**Problem description**
The records follow. Filter them to the lines that hold "Compatibility".

Dataset entries:
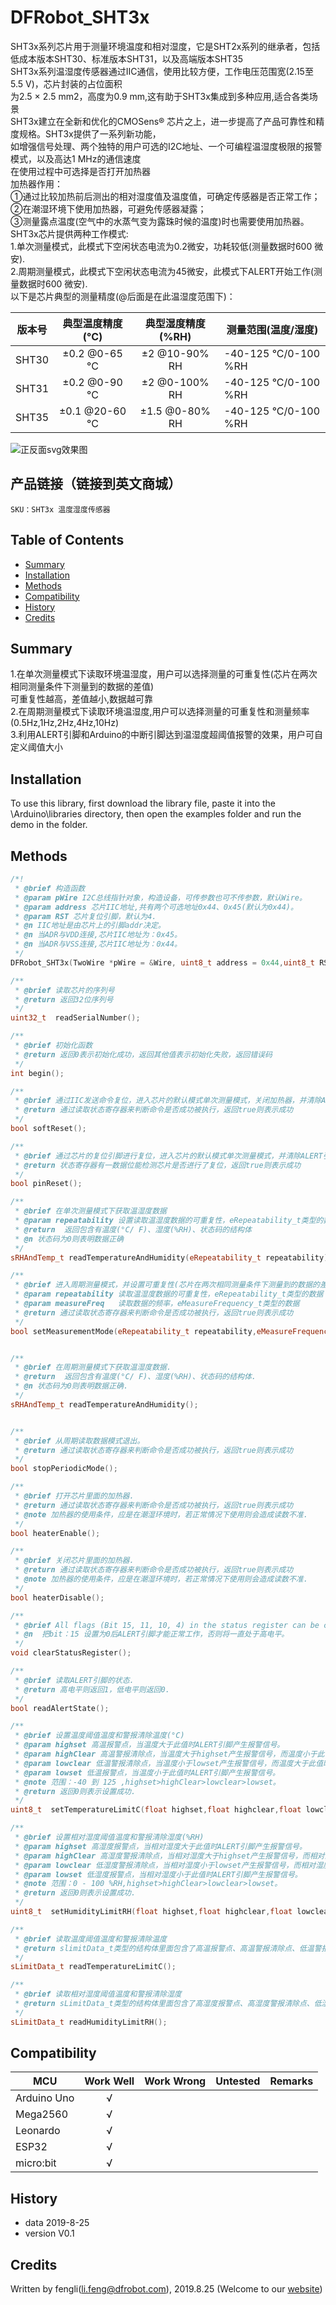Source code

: # DFRobot_SHT3x
SHT3x系列芯片用于测量环境温度和相对湿度，它是SHT2x系列的继承者，包括低成本版本SHT30、标准版本SHT31，以及高端版本SHT35<br>
SHT3x系列温湿度传感器通过IIC通信，使用比较方便，工作电压范围宽(2.15至5.5 V)，芯片封装的占位面积<br>
为2.5 × 2.5 mm2，高度为0.9 mm,这有助于SHT3x集成到多种应用,适合各类场景<br>
SHT3x建立在全新和优化的CMOSens® 芯片之上，进一步提高了产品可靠性和精度规格。SHT3x提供了一系列新功能，<br>
如增强信号处理、两个独特的用户可选的I2C地址、一个可编程温湿度极限的报警模式，以及高达1 MHz的通信速度<br>
在使用过程中可选择是否打开加热器<br>
     加热器作用：<br>
       ①通过比较加热前后测出的相对湿度值及温度值，可确定传感器是否正常工作；<br>
       ②在潮湿环境下使用加热器，可避免传感器凝露；<br>
       ③测量露点温度(空气中的水蒸气变为露珠时候的温度)时也需要使用加热器。<br>
SHT3x芯片提供两种工作模式:<br>
1.单次测量模式，此模式下空闲状态电流为0.2微安，功耗较低(测量数据时600 微安).<br>
2.周期测量模式，此模式下空闲状态电流为45微安，此模式下ALERT开始工作(测量数据时600 微安).<br>
以下是芯片典型的测量精度(@后面是在此温湿度范围下)：<br>

版本号               | 典型温度精度 (°C)    | 典型湿度精度 (%RH)  | 测量范围(温度/湿度)
--------------------| :-------------------: | :---------------------: | -----
SHT30        |    ±0.2 @0-65 °C |        ±2 @10-90% RH     |     -40-125 °C/0-100 %RH 
SHT31       |     ±0.2  @0-90 °C   |        ±2 @0-100% RH     |  -40-125 °C/0-100 %RH 
SHT35       |     ±0.1  @20-60 °C  |          ±1.5 @0-80% RH  |  -40-125 °C/0-100 %RH 

![正反面svg效果图](https://github.com/ouki-wang/DFRobot_Sensor/raw/master/resources/images/SEN0245svg1.png)

## 产品链接（链接到英文商城）
    SKU：SHT3x 温度湿度传感器
   
## Table of Contents

* [Summary](#summary)
* [Installation](#installation)
* [Methods](#methods)
* [Compatibility](#compatibility)
* [History](#history)
* [Credits](#credits)

## Summary

   1.在单次测量模式下读取环境温湿度，用户可以选择测量的可重复性(芯片在两次相同测量条件下测量到的数据的差值)<br>
     可重复性越高，差值越小,数据越可靠<br>
   2.在周期测量模式下读取环境温湿度,用户可以选择测量的可重复性和测量频率(0.5Hz,1Hz,2Hz,4Hz,10Hz)<br>
   3.利用ALERT引脚和Arduino的中断引脚达到温湿度超阈值报警的效果，用户可自定义阈值大小<br>
## Installation

To use this library, first download the library file, paste it into the \Arduino\libraries directory, then open the examples folder and run the demo in the folder.

## Methods

```C++
/*!
 * @brief 构造函数
 * @param pWire I2C总线指针对象，构造设备，可传参数也可不传参数，默认Wire。
 * @param address 芯片IIC地址,共有两个可选地址0x44、0x45(默认为0x44)。
 * @param RST 芯片复位引脚，默认为4.
 * @n IIC地址是由芯片上的引脚addr决定。
 * @n 当ADR与VDD连接,芯片IIC地址为：0x45。
 * @n 当ADR与VSS连接,芯片IIC地址为：0x44。
 */
DFRobot_SHT3x(TwoWire *pWire = &Wire, uint8_t address = 0x44,uint8_t RST = 4);

/**
 * @brief 读取芯片的序列号
 * @return 返回32位序列号
 */
uint32_t  readSerialNumber();

/**
 * @brief 初始化函数
 * @return 返回0表示初始化成功，返回其他值表示初始化失败，返回错误码
 */
int begin();

/**
 * @brief 通过IIC发送命令复位，进入芯片的默认模式单次测量模式，关闭加热器，并清除ALERT引脚的警报。
 * @return 通过读取状态寄存器来判断命令是否成功被执行，返回true则表示成功
 */
bool softReset();

/**
 * @brief 通过芯片的复位引脚进行复位，进入芯片的默认模式单次测量模式，并清除ALERT引脚的警报。
 * @return 状态寄存器有一数据位能检测芯片是否进行了复位，返回true则表示成功
 */
bool pinReset();

/**
 * @brief 在单次测量模式下获取温湿度数据
 * @param repeatability 设置读取温湿度数据的可重复性，eRepeatability_t类型的数据
 * @return  返回包含有温度(°C/ F)、湿度(%RH)、状态码的结构体
 * @n 状态码为0则表明数据正确
 */
sRHAndTemp_t readTemperatureAndHumidity(eRepeatability_t repeatability);

/**
 * @brief 进入周期测量模式，并设置可重复性(芯片在两次相同测量条件下测量到的数据的差值)、读取频率。
 * @param repeatability 读取温湿度数据的可重复性，eRepeatability_t类型的数据
 * @param measureFreq   读取数据的频率，eMeasureFrequency_t类型的数据
 * @return 通过读取状态寄存器来判断命令是否成功被执行，返回true则表示成功
 */
bool setMeasurementMode(eRepeatability_t repeatability,eMeasureFrequency_t measureFreq);


/**
 * @brief 在周期测量模式下获取温湿度数据.
 * @return  返回包含有温度(°C/ F)、湿度(%RH)、状态码的结构体.
 * @n 状态码为0则表明数据正确.
 */
sRHAndTemp_t readTemperatureAndHumidity();


/**
 * @brief 从周期读取数据模式退出。
 * @return 通过读取状态寄存器来判断命令是否成功被执行，返回true则表示成功
 */
bool stopPeriodicMode();

/**
 * @brief 打开芯片里面的加热器.
 * @return 通过读取状态寄存器来判断命令是否成功被执行，返回true则表示成功
 * @note 加热器的使用条件，应是在潮湿环境时，若正常情况下使用则会造成读数不准.
 */
bool heaterEnable();

/**
 * @brief 关闭芯片里面的加热器.
 * @return 通过读取状态寄存器来判断命令是否成功被执行，返回true则表示成功
 * @note 加热器的使用条件，应是在潮湿环境时，若正常情况下使用则会造成读数不准.
 */
bool heaterDisable();

/**
 * @brief All flags (Bit 15, 11, 10, 4) in the status register can be cleared (set to zero)
 * @n  把bit：15 设置为0后ALERT引脚才能正常工作，否则将一直处于高电平。
 */
void clearStatusRegister();

/**
 * @brief 读取ALERT引脚的状态.
 * @return 高电平则返回1，低电平则返回0.
 */
bool readAlertState();

/**
 * @brief 设置温度阈值温度和警报清除温度(°C)
 * @param highset 高温报警点，当温度大于此值时ALERT引脚产生报警信号。
 * @param highClear 高温警报清除点，当温度大于highset产生报警信号，而温度小于此值报警信号则被清除。
 * @param lowclear 低温警报清除点，当温度小于lowset产生报警信号，而温度大于此值时报警信号则被清除。
 * @param lowset 低温报警点，当温度小于此值时ALERT引脚产生报警信号。
 * @note 范围：-40 到 125 ,highset>highClear>lowclear>lowset。 
 * @return 返回0则表示设置成功.
 */
uint8_t  setTemperatureLimitC(float highset,float highclear,float lowclear, float lowset);

/**
 * @brief 设置相对湿度阈值温度和警报清除湿度(%RH)
 * @param highset 高湿度报警点，当相对湿度大于此值时ALERT引脚产生报警信号。
 * @param highClear 高湿度警报清除点，当相对湿度大于highset产生报警信号，而相对湿度小于此值报警信号则被清除。
 * @param lowclear 低湿度警报清除点，当相对湿度小于lowset产生报警信号，而相对湿度大于此值时报警信号则被清除。
 * @param lowset 低湿度报警点，当相对湿度小于此值时ALERT引脚产生报警信号。
 * @note 范围：0 - 100 %RH,highset>highClear>lowclear>lowset。
 * @return 返回0则表示设置成功.
 */
uint8_t  setHumidityLimitRH(float highset,float highclear,float lowclear, float lowset);

/**
 * @brief 读取温度阈值温度和警报清除温度
 * @return slimitData_t类型的结构体里面包含了高温报警点、高温警报清除点、低温警报清除点、低温报警点,状态码
 */
sLimitData_t readTemperatureLimitC();

/**
 * @brief 读取相对湿度阈值温度和警报清除湿度
 * @return sLimitData_t类型的结构体里面包含了高湿度报警点、高湿度警报清除点、低湿度警报清除点、低湿度报警点,状态码
 */
sLimitData_t readHumidityLimitRH();
```

## Compatibility

MCU                | Work Well    | Work Wrong   | Untested    | Remarks
------------------ | :----------: | :----------: | :---------: | -----
Arduino Uno        |      √       |              |             | 
Mega2560        |      √       |              |             | 
Leonardo        |      √       |              |             | 
ESP32        |      √       |              |             | 
micro:bit        |      √       |              |             | 


## History

- data 2019-8-25
- version V0.1


## Credits

Written by fengli(li.feng@dfrobot.com), 2019.8.25 (Welcome to our [website](https://www.dfrobot.com/))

**Answer to this task**
* [Compatibility](#compatibility)
## Compatibility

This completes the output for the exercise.